▸ Work request: A single number is the whole answer: the count of lines in these entries that hold "README".

▸ Records to process:
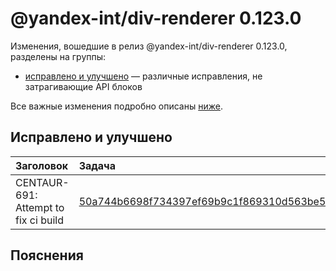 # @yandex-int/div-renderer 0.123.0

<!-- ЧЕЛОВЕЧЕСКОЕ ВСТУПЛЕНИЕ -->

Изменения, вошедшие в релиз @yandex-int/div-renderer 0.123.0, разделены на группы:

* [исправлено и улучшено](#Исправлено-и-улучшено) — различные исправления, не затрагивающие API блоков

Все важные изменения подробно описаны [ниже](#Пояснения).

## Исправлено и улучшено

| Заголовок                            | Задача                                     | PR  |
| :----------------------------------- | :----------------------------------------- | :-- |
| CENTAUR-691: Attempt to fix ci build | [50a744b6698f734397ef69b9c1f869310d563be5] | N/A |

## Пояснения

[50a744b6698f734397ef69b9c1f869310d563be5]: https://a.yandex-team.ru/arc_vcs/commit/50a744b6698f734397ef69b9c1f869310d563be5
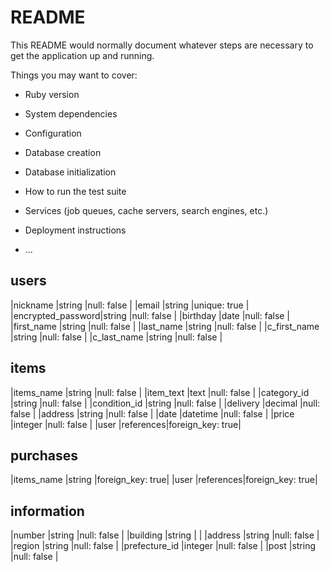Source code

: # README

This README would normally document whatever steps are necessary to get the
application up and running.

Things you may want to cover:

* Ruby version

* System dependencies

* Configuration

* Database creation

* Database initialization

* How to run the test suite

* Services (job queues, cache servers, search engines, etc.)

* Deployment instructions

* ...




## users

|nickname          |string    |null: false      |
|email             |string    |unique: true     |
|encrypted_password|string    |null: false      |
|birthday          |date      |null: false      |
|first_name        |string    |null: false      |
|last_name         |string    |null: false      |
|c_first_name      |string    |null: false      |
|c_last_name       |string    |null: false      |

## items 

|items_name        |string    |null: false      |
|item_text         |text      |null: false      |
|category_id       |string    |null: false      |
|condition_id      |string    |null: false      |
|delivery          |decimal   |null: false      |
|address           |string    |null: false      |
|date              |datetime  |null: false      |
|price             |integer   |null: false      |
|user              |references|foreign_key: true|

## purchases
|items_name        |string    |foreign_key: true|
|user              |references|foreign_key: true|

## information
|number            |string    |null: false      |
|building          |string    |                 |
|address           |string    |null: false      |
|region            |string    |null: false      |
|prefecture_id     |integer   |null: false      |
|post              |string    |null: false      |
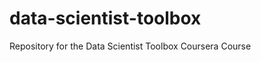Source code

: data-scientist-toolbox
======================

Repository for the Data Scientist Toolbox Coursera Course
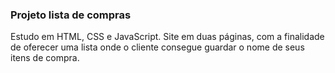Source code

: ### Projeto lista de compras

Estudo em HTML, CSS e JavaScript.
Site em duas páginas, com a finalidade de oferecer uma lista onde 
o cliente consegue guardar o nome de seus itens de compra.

▸ Output below: 2